* **Problem**:
Every line of the material is to be reproduced verbatim.

========================================

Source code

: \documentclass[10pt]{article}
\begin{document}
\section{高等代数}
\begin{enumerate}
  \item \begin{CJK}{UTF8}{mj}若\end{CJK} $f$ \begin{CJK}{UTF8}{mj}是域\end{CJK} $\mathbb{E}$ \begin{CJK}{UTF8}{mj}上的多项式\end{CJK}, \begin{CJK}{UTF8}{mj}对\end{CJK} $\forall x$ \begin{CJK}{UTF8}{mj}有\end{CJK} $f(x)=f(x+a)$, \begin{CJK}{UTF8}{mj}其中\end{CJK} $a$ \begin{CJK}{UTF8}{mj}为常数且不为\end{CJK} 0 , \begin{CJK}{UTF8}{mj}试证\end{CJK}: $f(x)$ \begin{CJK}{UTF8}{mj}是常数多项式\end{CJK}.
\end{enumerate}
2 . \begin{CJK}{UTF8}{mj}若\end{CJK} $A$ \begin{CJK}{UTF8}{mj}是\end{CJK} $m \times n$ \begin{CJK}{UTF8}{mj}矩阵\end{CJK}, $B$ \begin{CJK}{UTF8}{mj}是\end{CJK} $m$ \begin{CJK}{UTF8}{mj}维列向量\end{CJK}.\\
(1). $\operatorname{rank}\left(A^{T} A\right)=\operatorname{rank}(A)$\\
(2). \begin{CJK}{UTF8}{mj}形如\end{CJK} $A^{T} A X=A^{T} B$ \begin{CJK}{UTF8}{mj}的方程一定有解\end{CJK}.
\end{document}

========================================

* **Task result**:
Source code

: \documentclass[10pt]{article}
\begin{document}
\section{高等代数}
\begin{enumerate}
  \item \begin{CJK}{UTF8}{mj}若\end{CJK} $f$ \begin{CJK}{UTF8}{mj}是域\end{CJK} $\mathbb{E}$ \begin{CJK}{UTF8}{mj}上的多项式\end{CJK}, \begin{CJK}{UTF8}{mj}对\end{CJK} $\forall x$ \begin{CJK}{UTF8}{mj}有\end{CJK} $f(x)=f(x+a)$, \begin{CJK}{UTF8}{mj}其中\end{CJK} $a$ \begin{CJK}{UTF8}{mj}为常数且不为\end{CJK} 0 , \begin{CJK}{UTF8}{mj}试证\end{CJK}: $f(x)$ \begin{CJK}{UTF8}{mj}是常数多项式\end{CJK}.
\end{enumerate}
2 . \begin{CJK}{UTF8}{mj}若\end{CJK} $A$ \begin{CJK}{UTF8}{mj}是\end{CJK} $m \times n$ \begin{CJK}{UTF8}{mj}矩阵\end{CJK}, $B$ \begin{CJK}{UTF8}{mj}是\end{CJK} $m$ \begin{CJK}{UTF8}{mj}维列向量\end{CJK}.\\
(1). $\operatorname{rank}\left(A^{T} A\right)=\operatorname{rank}(A)$\\
(2). \begin{CJK}{UTF8}{mj}形如\end{CJK} $A^{T} A X=A^{T} B$ \begin{CJK}{UTF8}{mj}的方程一定有解\end{CJK}.
\end{document}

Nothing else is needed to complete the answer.